Have flatecut emit Stored blocks if shorter
diff --git a/lib/flatecut/flatecut.go b/lib/flatecut/flatecut.go
index 07919bb..0557168 100644
--- a/lib/flatecut/flatecut.go
+++ b/lib/flatecut/flatecut.go
@@ -34,6 +34,7 @@
errInternalInconsistentDecodedLen = errors.New("flatecut: internal: inconsistent decodedLen")
errInternalNoProgress = errors.New("flatecut: internal: no progress")
+ errInternalReplaceWithSingleBlock = errors.New("flatecut: internal: replace with single block")
errInternalSomeProgress = errors.New("flatecut: internal: some progress")
errInvalidBadBlockLength = errors.New("flatecut: invalid input: bad block length")
@@ -324,15 +325,47 @@
}
}
-// cutEmpty sets encoding[:2] to contain valid DEFLATE-encoded data. Decoding
-// that data produces zero bytes.
-func cutEmpty(encoded []byte, maxEncodedLen int) (encodedLen int, decodedLen int, retErr error) {
+// cutSingleBlock is an implementation of Cut whose output consists of a single
+// DEFLATE block.
+//
+// If maxEncodedLen is sufficiently large, this will be a Stored block (i.e. a
+// header followed by literal bytes). Otherwise, it will set encoding[:2] so
+// that decoding produces zero bytes.
+//
+// A precondition is that maxEncodedLen >= SmallestValidMaxEncodedLen.
+func cutSingleBlock(encoded []byte, maxEncodedLen int) (encodedLen int, decodedLen int, retErr error) {
if maxEncodedLen < SmallestValidMaxEncodedLen {
panic("unreachable")
}
+
+ // Try re-encoding as a single Stored block: up to 0xFFFF literal bytes,
+ // with a 5 byte prefix.
+ if maxEncodedLen > 5 {
+ n := maxEncodedLen - 5
+ if n > 0xFFFF {
+ n = 0xFFFF
+ }
+
+ buf := make([]byte, n)
+ n, err := io.ReadFull(flate.NewReader(bytes.NewReader(encoded)), buf)
+ if err != nil && err != io.EOF && err != io.ErrUnexpectedEOF {
+ return 0, 0, err
+ }
+
+ if n > 0 {
+ encoded[0] = 0x01 // finalBlock = true, blockType = 0 (Stored).

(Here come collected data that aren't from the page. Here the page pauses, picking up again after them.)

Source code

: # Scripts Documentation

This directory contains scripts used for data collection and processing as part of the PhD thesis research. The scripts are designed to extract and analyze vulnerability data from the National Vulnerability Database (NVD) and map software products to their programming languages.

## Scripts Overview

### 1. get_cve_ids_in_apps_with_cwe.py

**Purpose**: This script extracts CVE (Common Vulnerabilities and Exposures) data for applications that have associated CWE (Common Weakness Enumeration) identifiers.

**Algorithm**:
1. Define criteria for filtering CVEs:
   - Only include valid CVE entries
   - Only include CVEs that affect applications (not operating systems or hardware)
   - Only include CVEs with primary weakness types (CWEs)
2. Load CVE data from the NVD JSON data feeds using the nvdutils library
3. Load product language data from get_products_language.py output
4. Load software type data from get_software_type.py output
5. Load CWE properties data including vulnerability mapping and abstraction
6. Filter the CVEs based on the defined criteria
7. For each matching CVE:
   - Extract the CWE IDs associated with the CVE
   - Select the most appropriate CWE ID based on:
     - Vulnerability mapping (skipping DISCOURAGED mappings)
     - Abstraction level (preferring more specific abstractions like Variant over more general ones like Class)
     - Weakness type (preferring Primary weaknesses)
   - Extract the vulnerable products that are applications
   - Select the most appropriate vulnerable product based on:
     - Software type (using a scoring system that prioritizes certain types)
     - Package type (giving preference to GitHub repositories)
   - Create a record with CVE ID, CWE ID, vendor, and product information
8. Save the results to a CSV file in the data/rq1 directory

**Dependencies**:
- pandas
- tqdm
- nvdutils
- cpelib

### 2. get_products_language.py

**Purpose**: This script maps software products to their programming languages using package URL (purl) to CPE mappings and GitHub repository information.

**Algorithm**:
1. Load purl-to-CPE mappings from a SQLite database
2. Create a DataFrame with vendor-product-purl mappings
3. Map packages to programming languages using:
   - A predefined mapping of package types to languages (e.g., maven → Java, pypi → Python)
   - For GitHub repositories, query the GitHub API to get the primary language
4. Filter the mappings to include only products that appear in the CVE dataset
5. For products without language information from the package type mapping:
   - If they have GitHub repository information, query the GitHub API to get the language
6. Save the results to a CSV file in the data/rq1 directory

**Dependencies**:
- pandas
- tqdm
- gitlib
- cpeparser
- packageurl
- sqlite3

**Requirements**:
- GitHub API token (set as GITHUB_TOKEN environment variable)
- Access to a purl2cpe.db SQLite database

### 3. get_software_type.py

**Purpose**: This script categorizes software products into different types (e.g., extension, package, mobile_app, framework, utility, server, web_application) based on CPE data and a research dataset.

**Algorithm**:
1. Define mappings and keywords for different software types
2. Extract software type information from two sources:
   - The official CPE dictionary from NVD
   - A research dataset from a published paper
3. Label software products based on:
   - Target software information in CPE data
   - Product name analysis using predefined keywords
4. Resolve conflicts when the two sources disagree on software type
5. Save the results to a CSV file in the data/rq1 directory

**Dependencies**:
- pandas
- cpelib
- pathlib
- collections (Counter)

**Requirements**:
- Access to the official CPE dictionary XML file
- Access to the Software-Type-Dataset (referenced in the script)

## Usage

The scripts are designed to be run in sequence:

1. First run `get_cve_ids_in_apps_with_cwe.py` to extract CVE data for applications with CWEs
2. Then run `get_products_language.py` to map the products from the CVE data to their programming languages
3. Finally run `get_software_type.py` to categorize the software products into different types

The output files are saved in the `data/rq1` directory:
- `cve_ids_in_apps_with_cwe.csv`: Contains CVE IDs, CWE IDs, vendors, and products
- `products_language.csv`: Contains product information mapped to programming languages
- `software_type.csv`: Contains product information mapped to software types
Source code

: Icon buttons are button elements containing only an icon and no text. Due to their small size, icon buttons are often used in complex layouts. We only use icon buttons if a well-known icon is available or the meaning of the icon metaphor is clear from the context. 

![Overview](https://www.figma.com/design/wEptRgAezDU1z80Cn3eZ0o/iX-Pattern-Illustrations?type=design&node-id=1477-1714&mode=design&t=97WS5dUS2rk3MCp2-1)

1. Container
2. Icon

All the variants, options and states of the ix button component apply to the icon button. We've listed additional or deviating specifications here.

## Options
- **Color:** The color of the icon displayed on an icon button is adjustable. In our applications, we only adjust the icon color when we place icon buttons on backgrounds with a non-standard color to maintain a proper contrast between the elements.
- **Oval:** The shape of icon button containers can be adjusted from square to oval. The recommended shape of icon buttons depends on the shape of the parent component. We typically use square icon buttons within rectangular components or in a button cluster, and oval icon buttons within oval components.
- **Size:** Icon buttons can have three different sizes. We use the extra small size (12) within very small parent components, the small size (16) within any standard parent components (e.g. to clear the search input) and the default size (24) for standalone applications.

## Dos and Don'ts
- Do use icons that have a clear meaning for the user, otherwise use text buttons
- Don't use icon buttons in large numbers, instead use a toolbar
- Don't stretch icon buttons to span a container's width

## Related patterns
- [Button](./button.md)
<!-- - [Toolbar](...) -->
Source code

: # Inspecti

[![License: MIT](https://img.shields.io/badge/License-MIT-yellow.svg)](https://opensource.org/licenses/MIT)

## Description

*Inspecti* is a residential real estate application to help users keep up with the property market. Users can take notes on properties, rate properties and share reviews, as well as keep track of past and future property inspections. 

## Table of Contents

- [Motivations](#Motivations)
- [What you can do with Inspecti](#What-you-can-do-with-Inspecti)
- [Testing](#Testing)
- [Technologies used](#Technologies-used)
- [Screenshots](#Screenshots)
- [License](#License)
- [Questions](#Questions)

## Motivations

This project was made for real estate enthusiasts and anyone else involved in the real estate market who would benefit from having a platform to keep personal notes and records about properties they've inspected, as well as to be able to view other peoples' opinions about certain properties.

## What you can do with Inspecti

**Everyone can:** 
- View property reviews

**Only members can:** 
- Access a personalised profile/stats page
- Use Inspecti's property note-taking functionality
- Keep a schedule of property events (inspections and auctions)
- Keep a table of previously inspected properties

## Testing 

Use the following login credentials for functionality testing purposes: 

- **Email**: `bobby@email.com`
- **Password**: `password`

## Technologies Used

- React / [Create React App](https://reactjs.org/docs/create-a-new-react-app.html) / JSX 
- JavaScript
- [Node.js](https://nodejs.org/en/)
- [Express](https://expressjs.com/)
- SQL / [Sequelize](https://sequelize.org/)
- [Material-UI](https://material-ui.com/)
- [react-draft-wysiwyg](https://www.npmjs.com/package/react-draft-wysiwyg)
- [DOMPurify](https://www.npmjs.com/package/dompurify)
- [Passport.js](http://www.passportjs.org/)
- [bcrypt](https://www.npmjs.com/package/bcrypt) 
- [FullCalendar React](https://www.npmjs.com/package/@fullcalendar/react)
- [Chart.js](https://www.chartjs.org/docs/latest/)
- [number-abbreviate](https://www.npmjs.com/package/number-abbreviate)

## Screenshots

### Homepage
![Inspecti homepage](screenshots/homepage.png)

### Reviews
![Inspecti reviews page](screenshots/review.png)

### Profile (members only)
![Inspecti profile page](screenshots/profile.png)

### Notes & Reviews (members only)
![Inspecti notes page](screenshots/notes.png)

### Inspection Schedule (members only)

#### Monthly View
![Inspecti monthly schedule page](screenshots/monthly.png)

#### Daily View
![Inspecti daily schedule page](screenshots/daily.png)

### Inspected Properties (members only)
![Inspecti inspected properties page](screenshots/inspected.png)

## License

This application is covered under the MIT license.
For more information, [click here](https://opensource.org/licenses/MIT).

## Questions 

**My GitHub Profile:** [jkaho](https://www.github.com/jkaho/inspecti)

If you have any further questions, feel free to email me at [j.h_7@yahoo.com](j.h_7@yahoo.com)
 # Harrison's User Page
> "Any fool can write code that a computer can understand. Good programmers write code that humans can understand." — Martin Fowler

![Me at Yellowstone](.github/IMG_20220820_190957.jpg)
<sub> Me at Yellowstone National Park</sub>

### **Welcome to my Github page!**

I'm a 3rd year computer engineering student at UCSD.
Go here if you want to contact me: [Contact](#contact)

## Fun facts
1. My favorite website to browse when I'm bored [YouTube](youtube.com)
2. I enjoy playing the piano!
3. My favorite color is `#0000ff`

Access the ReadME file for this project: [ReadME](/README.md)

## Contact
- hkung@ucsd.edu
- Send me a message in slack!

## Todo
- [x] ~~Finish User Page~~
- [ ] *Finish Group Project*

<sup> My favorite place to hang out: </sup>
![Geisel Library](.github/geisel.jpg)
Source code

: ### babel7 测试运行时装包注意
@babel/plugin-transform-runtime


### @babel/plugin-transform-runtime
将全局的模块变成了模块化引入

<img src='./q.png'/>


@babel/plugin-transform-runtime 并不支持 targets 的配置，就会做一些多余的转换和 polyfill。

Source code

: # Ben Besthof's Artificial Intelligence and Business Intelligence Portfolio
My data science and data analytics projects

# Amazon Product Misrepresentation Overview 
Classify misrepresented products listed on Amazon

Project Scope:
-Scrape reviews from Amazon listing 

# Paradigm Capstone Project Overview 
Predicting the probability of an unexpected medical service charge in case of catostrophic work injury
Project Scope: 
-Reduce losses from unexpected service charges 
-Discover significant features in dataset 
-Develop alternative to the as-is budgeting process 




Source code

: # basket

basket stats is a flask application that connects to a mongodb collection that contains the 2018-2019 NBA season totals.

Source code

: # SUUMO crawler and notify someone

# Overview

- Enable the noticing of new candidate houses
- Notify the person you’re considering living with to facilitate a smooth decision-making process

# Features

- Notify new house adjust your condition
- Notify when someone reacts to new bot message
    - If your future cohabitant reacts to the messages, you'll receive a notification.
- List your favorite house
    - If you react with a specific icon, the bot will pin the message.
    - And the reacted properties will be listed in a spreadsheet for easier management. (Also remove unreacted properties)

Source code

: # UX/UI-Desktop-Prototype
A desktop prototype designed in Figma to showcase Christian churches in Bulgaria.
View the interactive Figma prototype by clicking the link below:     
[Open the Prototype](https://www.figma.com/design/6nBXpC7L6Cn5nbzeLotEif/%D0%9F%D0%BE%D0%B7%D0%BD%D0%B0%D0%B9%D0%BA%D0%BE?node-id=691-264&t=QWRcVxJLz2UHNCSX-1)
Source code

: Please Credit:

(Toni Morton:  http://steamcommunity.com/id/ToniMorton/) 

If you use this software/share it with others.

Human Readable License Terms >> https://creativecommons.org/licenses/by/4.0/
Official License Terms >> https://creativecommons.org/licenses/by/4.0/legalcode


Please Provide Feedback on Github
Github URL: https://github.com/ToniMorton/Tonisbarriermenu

+ encoded[1] = uint8(n >> 0)
+ encoded[2] = uint8(n >> 8)
+ encoded[3] = ^encoded[1]
+ encoded[4] = ^encoded[2]
+ copy(encoded[5:], buf[:n])
+ return n + 5, n, nil
+ }
+ }
+
// Set encoded[:2] to hold:
// - 1 bit ...._...._...._...1 finalBlock = true.
- // - 2 bits ...._...._...._.01. blockType = 1 (static Huffman).
+ // - 2 bits ...._...._...._.01. blockType = 1 (Static Huffman).
// - 7 bits ...._..00_0000_0... litLenSymbol = 256 (end-of-block).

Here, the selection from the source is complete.